__WHAT TO WORK ON__
Take the entries below and retype them word for word, excluding the images.

__EXERCISE DATA__
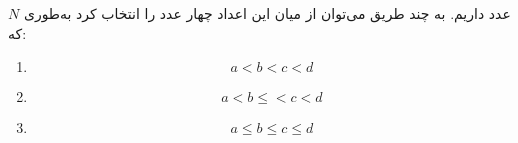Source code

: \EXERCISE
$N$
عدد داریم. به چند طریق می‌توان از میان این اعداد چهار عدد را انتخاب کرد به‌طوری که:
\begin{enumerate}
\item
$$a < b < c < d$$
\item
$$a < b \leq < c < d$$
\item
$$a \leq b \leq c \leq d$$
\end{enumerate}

__OUTPUT FOR THIS EXERCISE__
Source code

: \EXERCISE
$N$
عدد داریم. به چند طریق می‌توان از میان این اعداد چهار عدد را انتخاب کرد به‌طوری که:
\begin{enumerate}
\item
$$a < b < c < d$$
\item
$$a < b \leq < c < d$$
\item
$$a \leq b \leq c \leq d$$
\end{enumerate}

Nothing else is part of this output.